6. Affective instability due to a marked reactivity of mood (e.g., intense episodic dysphoria, irritability, or anxiety usually lasting a few hours and only rarely more than a few days).
7. Chronic feelings of emptiness, worthlessness.
8. Inappropriate anger or difficulty controlling anger (e.g., frequent displays of temper, constant anger, recurrent physical fights, getting mad over something small).
9. Transient, stress-related paranoid ideation or severe dissociative symptoms.
I mean, okay, these symptoms cluster in some people, so why don't I like them?
Here goes, with no particular rhyme or reason:
- The diagnosis (unlike, say, Trichotillomania or Major Depression) is pejorative.
- Clinicians are sloppy with the diagnosis and it's not uncommon for a doc to refer to a patient as "a borderline" as a defense--- the patient is difficult to deal with, he's angry or demanding--it's gotta be him, not the doc.
- It's what clinicians label patients they don't like.
- Actually, men are almost never called "borderline"....they get to be narcissistic or antisocial.
- Treatment-wise, many docs avoid these patients and hope runs dry quickly. The prognostic implications are generally not great, these patient don't have rapid and dramatic improvements.
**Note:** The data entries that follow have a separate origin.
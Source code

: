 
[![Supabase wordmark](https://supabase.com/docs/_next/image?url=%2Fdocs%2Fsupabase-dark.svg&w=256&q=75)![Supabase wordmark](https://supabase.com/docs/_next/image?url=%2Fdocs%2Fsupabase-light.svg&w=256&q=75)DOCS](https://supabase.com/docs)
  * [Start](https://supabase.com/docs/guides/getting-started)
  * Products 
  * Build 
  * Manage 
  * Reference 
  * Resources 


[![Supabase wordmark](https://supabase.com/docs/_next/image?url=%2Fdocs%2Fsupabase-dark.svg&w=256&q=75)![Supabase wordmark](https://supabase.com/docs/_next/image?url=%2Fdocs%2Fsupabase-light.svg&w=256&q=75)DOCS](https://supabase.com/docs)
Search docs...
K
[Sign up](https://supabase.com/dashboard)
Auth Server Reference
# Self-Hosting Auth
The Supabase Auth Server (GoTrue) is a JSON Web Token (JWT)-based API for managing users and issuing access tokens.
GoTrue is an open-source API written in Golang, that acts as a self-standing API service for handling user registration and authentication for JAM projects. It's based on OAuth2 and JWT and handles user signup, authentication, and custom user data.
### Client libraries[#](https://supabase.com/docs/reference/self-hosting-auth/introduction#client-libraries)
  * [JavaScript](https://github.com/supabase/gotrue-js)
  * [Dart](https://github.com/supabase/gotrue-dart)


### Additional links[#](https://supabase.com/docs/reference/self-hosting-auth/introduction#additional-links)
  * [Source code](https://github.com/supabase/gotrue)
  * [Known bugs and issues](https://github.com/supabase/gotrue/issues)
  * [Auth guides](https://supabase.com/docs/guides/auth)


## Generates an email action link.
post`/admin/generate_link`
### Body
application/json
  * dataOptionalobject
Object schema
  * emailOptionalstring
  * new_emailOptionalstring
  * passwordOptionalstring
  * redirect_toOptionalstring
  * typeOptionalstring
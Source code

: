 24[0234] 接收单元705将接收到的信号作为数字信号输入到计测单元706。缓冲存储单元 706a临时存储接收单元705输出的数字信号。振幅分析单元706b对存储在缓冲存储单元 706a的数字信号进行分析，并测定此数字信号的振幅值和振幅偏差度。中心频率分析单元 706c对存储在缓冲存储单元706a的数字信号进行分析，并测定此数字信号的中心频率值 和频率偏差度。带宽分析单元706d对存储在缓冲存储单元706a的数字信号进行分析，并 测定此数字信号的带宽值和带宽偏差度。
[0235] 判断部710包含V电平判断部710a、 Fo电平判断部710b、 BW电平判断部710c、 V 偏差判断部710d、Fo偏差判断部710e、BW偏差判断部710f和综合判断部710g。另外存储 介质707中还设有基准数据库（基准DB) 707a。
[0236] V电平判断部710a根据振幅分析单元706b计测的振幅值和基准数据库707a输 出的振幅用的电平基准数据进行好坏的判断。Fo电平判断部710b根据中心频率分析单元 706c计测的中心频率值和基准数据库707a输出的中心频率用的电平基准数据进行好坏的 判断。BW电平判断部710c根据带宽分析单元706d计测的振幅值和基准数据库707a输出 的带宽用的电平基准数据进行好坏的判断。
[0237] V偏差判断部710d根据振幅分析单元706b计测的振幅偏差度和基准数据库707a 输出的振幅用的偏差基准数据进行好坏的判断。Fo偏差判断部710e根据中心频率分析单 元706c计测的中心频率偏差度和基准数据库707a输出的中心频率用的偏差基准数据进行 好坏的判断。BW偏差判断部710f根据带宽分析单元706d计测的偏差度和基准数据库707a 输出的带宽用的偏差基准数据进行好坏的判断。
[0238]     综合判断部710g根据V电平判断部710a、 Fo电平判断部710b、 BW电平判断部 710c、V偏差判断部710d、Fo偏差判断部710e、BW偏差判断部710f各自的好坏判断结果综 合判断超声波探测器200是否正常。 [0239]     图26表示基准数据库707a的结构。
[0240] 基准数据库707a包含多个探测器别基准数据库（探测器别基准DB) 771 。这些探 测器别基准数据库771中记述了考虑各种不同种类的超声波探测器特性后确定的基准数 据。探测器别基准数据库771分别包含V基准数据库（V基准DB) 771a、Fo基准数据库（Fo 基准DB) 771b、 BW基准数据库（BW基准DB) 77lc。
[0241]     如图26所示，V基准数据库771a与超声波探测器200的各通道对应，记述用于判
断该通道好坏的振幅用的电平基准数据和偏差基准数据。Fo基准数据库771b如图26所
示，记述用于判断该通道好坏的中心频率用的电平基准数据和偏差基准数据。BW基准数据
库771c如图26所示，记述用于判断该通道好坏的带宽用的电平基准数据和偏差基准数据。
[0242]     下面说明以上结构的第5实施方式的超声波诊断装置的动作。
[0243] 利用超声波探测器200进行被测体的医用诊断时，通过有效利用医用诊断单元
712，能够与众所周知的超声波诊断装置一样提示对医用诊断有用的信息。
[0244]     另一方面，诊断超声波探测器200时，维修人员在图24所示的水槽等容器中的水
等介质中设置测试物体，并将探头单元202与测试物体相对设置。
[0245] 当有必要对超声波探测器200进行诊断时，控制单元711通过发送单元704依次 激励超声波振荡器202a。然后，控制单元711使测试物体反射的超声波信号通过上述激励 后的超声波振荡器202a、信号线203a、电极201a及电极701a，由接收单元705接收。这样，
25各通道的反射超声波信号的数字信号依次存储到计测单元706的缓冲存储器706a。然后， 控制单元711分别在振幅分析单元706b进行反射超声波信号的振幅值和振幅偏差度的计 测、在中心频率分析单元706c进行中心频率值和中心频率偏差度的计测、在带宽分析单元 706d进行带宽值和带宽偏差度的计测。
- The diagnosis ends up being it's own endpoint, it doesn't leave room for alternate explanations and sometimes patients with Bipolar Disorder look a lot like patients with borderline personality disorder. Oh, while I'm there, patients with Borderline Personality Disorder often have co-morbid Bipolar Disorder (and hey, how about some substance abuse issues thrown in) and if the clinician can get focused on treating the Mood Disorder, sometimes the other noise fades into the background.
- It doesn't seem to me that every patient who has these symptoms has them forever in an inflexible way. They come, they go, they change, they get better, they get worse.